I went searching for a recipe on All Recipes. Could it be done? One brownie recipe that everybody likes? One recipe to rule them all? Quite possibly. In fact at the time of this blog post 45,310 people on All Recipes had saved the top rated "Best Brownies" recipe. See what you think. (My experience? Everyone including the pickiest eaters liked them.)

Best Brownies
1/2 C butter
1 C sugar
2 eggs
1 t vanilla (I used Mexican Vanilla)
1/3 C unsweetened cocoa powder
1/2 C flour
1/4 t salt (kosher salt)
1/4 t baking powder

Preheat oven to 350 degrees F (175 degrees C). Grease and flour an 8 inch square pan. In a large saucepan, melt 1/2 cup butter. Remove from heat, and stir in sugar, eggs, and 1 teaspoon vanilla. Beat in 1/3 cup cocoa, 1/2 cup flour, salt, and baking powder. Spread batter into prepared pan. Bake in preheated oven for 25 to 30 minutes. Do not overcook. (Baked for 22 minutes as instructed by reviewers. I used an All Edges Brownie pan.)

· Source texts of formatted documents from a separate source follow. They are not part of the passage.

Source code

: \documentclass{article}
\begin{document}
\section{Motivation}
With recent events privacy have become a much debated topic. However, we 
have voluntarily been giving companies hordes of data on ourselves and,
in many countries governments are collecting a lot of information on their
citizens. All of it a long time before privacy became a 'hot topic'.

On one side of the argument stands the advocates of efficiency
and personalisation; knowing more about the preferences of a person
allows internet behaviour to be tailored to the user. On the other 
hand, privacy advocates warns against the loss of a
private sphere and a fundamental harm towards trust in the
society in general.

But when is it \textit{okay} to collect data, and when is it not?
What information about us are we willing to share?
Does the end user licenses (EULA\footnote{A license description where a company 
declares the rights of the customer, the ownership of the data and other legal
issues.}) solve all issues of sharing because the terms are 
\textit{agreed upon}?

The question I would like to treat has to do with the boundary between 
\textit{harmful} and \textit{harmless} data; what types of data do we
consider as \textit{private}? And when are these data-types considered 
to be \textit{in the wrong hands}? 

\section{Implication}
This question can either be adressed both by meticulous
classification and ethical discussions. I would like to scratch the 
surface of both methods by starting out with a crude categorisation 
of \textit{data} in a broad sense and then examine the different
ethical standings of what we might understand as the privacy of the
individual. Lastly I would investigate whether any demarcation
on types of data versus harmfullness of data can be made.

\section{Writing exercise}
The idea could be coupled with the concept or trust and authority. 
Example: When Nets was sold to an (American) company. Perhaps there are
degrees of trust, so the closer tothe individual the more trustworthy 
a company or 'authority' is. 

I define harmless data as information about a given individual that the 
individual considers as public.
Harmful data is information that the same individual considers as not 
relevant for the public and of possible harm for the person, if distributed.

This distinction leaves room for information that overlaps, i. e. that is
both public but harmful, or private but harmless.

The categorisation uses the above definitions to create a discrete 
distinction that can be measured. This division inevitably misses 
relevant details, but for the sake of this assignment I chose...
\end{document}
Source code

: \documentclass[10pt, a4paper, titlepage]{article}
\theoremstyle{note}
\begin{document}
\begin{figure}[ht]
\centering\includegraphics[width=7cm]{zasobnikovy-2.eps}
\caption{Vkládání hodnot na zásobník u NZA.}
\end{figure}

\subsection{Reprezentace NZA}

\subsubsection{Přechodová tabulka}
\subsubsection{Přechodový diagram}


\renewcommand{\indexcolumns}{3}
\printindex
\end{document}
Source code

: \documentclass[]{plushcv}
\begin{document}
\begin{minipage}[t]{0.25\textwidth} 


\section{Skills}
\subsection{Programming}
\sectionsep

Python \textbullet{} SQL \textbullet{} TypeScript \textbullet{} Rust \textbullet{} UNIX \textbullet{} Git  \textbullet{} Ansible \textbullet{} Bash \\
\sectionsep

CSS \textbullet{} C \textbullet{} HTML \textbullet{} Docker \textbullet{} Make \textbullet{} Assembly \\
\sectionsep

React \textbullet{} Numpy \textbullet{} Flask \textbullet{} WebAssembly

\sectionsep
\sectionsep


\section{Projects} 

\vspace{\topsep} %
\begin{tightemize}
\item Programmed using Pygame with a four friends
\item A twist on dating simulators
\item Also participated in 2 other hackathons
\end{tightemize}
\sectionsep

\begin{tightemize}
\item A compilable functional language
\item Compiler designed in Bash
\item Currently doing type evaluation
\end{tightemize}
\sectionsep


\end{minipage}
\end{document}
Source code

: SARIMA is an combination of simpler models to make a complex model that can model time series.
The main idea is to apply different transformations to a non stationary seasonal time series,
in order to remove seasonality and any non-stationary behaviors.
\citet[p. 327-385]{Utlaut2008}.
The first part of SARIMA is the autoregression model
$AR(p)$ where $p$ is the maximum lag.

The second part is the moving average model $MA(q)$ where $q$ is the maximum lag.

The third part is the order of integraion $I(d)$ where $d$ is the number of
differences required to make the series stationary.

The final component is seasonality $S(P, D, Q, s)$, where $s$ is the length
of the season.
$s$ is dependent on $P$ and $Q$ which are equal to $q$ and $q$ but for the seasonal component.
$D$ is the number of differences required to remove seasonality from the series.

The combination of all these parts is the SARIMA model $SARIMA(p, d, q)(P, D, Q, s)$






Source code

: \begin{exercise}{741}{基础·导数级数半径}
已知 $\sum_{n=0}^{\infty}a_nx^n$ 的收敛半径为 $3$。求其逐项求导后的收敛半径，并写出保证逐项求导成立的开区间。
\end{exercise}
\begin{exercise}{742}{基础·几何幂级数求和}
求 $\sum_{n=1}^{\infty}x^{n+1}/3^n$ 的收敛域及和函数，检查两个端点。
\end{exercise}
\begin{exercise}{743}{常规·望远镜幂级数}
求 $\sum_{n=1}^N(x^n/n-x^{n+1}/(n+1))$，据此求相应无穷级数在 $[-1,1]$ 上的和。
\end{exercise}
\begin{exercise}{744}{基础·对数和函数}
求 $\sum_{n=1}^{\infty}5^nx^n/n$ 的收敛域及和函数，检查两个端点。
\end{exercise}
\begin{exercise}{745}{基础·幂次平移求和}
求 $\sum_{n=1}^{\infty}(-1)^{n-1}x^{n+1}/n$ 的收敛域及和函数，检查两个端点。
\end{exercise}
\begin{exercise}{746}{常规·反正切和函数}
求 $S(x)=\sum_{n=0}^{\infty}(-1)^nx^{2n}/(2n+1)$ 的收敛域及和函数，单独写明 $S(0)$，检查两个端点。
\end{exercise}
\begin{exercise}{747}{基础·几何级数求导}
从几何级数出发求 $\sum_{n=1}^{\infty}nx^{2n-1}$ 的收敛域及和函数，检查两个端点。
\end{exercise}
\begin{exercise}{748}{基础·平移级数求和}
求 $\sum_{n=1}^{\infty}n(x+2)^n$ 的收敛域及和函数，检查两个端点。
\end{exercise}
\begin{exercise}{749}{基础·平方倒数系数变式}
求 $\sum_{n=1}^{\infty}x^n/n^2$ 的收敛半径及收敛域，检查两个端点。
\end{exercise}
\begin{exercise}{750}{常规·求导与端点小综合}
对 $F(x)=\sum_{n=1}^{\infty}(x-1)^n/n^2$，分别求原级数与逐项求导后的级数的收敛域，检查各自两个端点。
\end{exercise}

Recipe Source: All Recipes, Best Brownies by Angie

"Perfectly Chocolate" Chocolate Frosting
1/2 C butter
2/3 C cocoa
3 C powdered sugar
1/3 C milk
1 t vanilla

Melt 1 stick (1/2 cup) butter or margarine; stir in 2/3 cup HERSHEY'S Cocoa. Add 3 cups powdered sugar alternately with 1/3 cup milk and 1 teaspoon vanilla extract beating to spreading consistency. About 2 cups frosting. (I cut this recipe in half and there was plenty of frosting.)